In general, any number $m$ is properly representable by “some” form of discriminant $D$ if and only if $D$ is a square modulo $4m.$ If $m$ is odd it’s enough to ask for solution to $D=b^2 \mod m$ .

But what about a given fixed form? How do we decide if a given number is represented by the form? Let’s assume we are given that $D$ is a square modulo $4m$ . (Note this already cuts down the possibilities to half). By using the solutions to $\displaystyle D \equiv B^2 \bmod (4m)$ , we can construct one form which represent $4m$ . If this form is equivalent to the given form, we are done. In general, for an odd prime $p$ we have

$(-n / p)=1$ iff $p$ is represented by one of the $h(-4 n)$ forms (up to equivalence) of discriminant $-4 n$ .

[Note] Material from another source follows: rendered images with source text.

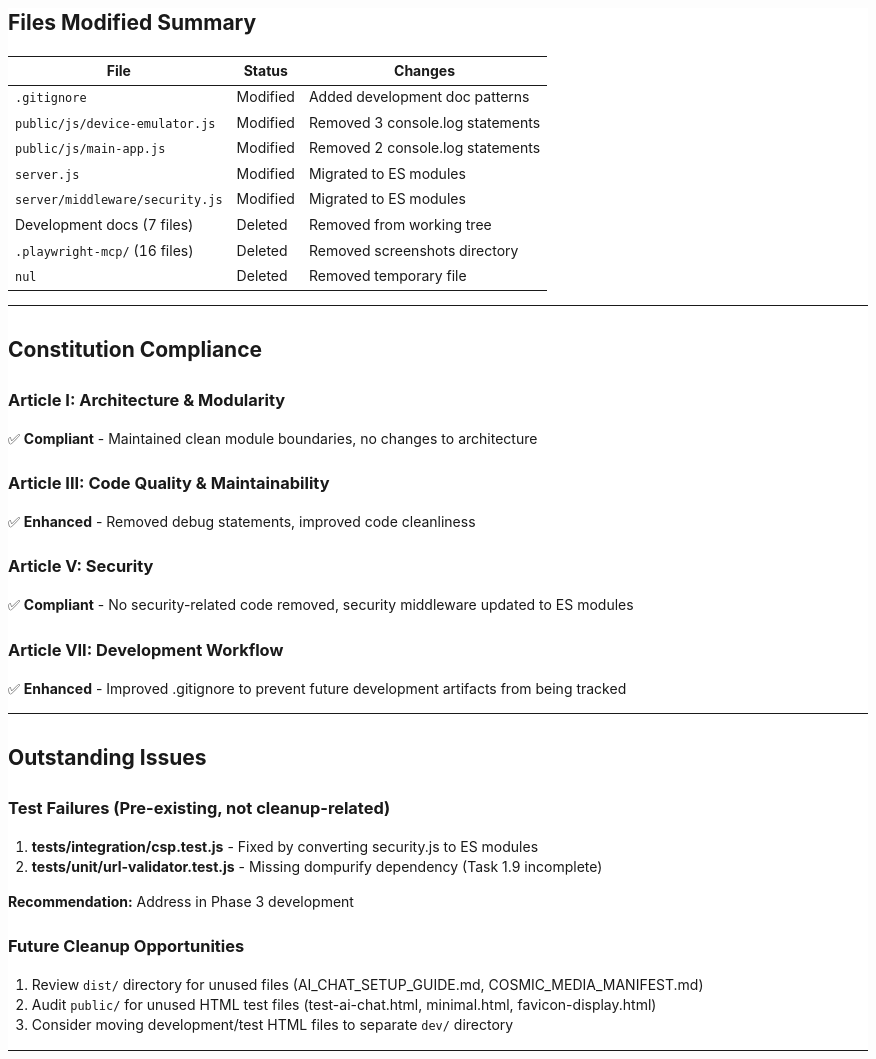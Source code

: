 
## Files Modified Summary

| File | Status | Changes |
|------|--------|---------|
| `.gitignore` | Modified | Added development doc patterns |
| `public/js/device-emulator.js` | Modified | Removed 3 console.log statements |
| `public/js/main-app.js` | Modified | Removed 2 console.log statements |
| `server.js` | Modified | Migrated to ES modules |
| `server/middleware/security.js` | Modified | Migrated to ES modules |
| Development docs (7 files) | Deleted | Removed from working tree |
| `.playwright-mcp/` (16 files) | Deleted | Removed screenshots directory |
| `nul` | Deleted | Removed temporary file |

---

## Constitution Compliance

### Article I: Architecture & Modularity
✅ **Compliant** - Maintained clean module boundaries, no changes to architecture

### Article III: Code Quality & Maintainability
✅ **Enhanced** - Removed debug statements, improved code cleanliness

### Article V: Security
✅ **Compliant** - No security-related code removed, security middleware updated to ES modules

### Article VII: Development Workflow
✅ **Enhanced** - Improved .gitignore to prevent future development artifacts from being tracked

---

## Outstanding Issues

### Test Failures (Pre-existing, not cleanup-related)
1. **tests/integration/csp.test.js** - Fixed by converting security.js to ES modules
2. **tests/unit/url-validator.test.js** - Missing dompurify dependency (Task 1.9 incomplete)

**Recommendation:** Address in Phase 3 development

### Future Cleanup Opportunities
1. Review `dist/` directory for unused files (AI_CHAT_SETUP_GUIDE.md, COSMIC_MEDIA_MANIFEST.md)
2. Audit `public/` for unused HTML test files (test-ai-chat.html, minimal.html, favicon-display.html)
3. Consider moving development/test HTML files to separate `dev/` directory

---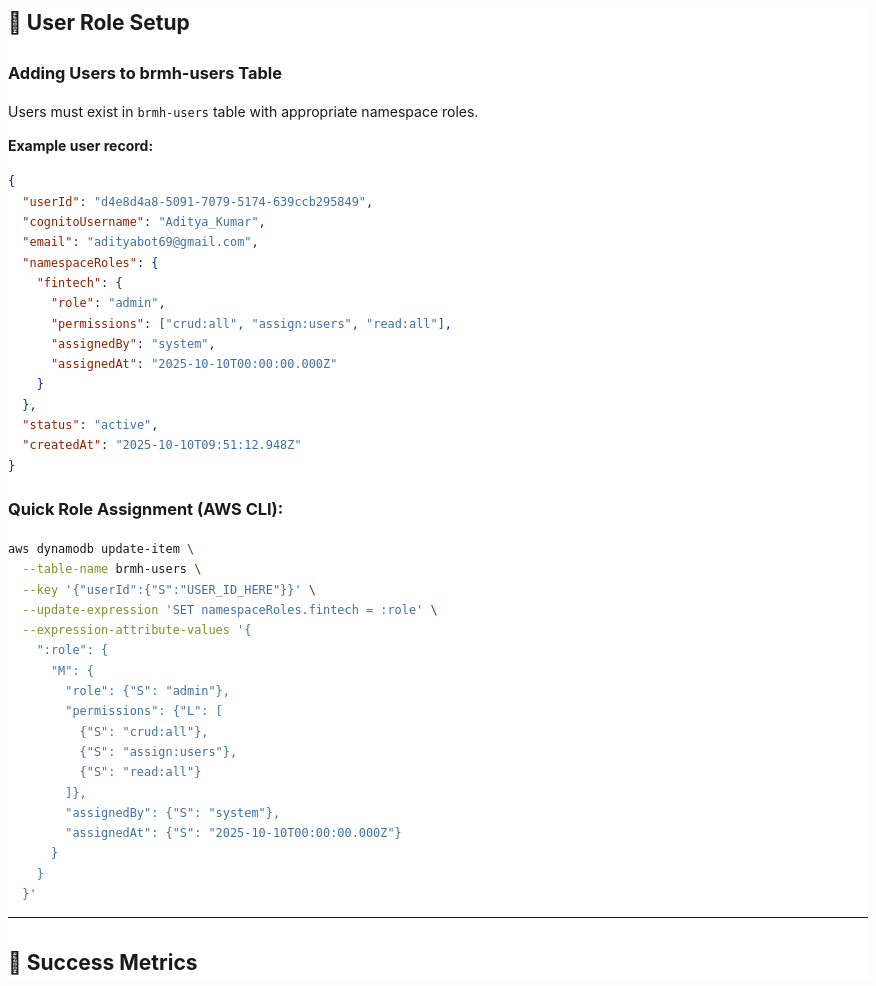 
## 🔑 User Role Setup

### **Adding Users to brmh-users Table**

Users must exist in `brmh-users` table with appropriate namespace roles.

**Example user record:**

```json
{
  "userId": "d4e8d4a8-5091-7079-5174-639ccb295849",
  "cognitoUsername": "Aditya_Kumar",
  "email": "adityabot69@gmail.com",
  "namespaceRoles": {
    "fintech": {
      "role": "admin",
      "permissions": ["crud:all", "assign:users", "read:all"],
      "assignedBy": "system",
      "assignedAt": "2025-10-10T00:00:00.000Z"
    }
  },
  "status": "active",
  "createdAt": "2025-10-10T09:51:12.948Z"
}
```

### **Quick Role Assignment (AWS CLI):**

```bash
aws dynamodb update-item \
  --table-name brmh-users \
  --key '{"userId":{"S":"USER_ID_HERE"}}' \
  --update-expression 'SET namespaceRoles.fintech = :role' \
  --expression-attribute-values '{
    ":role": {
      "M": {
        "role": {"S": "admin"},
        "permissions": {"L": [
          {"S": "crud:all"},
          {"S": "assign:users"},
          {"S": "read:all"}
        ]},
        "assignedBy": {"S": "system"},
        "assignedAt": {"S": "2025-10-10T00:00:00.000Z"}
      }
    }
  }'
```

---

## 🎯 Success Metrics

For instance, if the class group is trivial, that is if every two forms of discriminant $D$ are equivalent, numbers satisfying these congruence conditions $(m, D)=1, (D/4m)=1$ are represented by every form of discriminant $D$ . Take the example of $D=-4$ . Here the class group is trivial and any form is equivalent to $X^2+Y^2$ . If we have prime such that $-4 =b^2 \mod 4p$ , which is true for any prime $p =1\bmod 4$ , we have a form $pX^2+bXY+\frac{b^2+4}{4p}Y^2$ of discriminant $-4$ . Now because the class group is trivial, this form has to be equivalent to $X^2+Y^2$ and hence we have a solution to $X^2+y^2=p.$ Thus we have the following.

$\displaystyle p=x^{2}+y^{2} \Longleftrightarrow p=2$ or $\displaystyle p \equiv 1 \quad \bmod 4$
$\displaystyle p=x^{2}+4 y^{2} \Longleftrightarrow p \equiv 1 \quad \bmod 4$

Similarly we can get

$\displaystyle p=x^{2}+2 y^{2} \Longleftrightarrow p=2 \quad$ or $\displaystyle \quad p \equiv 1,3 \quad \bmod 8$
$\displaystyle p=x^{2}+3 y^{2} \quad \Longleftrightarrow p=3 \quad$ or $\displaystyle \quad p \equiv 1 \quad \bmod 3 .$
$\displaystyle p=x^{2}+7 y^{2} \Longleftrightarrow p \equiv 1,9,11,15,23,25 \bmod 28$

because the class groups are trivial. The residues are determined by the property $\left( \frac{-4n}{p}\right)=1$ , which define a subgroup of index 2 inside $(\mathbb Z/4n)^{*}.$

But the class numbers become large as $n$ becomes large. In fact we have

$h(-4 n)=1 \Longleftrightarrow n=1,2,3,4, 7$

For instance a non-trivial factorization $n=AC, (A, C)=1$ produces a form $AX^2+CY^2$ which is reduced if $A<C. .$ (This covers most cases $n$ except prime powers. The forms $4X^2+4XY+ (2^{r-2}+1)Y^2), n=2^r$ and $aX^2+2XY+cY^2, n+1=ac$ cover the rest of the cases. Also note that the case of odd negative discriminant is much more difficult $D=-3,-4, -7,-8,-11,-19,-43,-67,-163$ is the complete list with class number 1)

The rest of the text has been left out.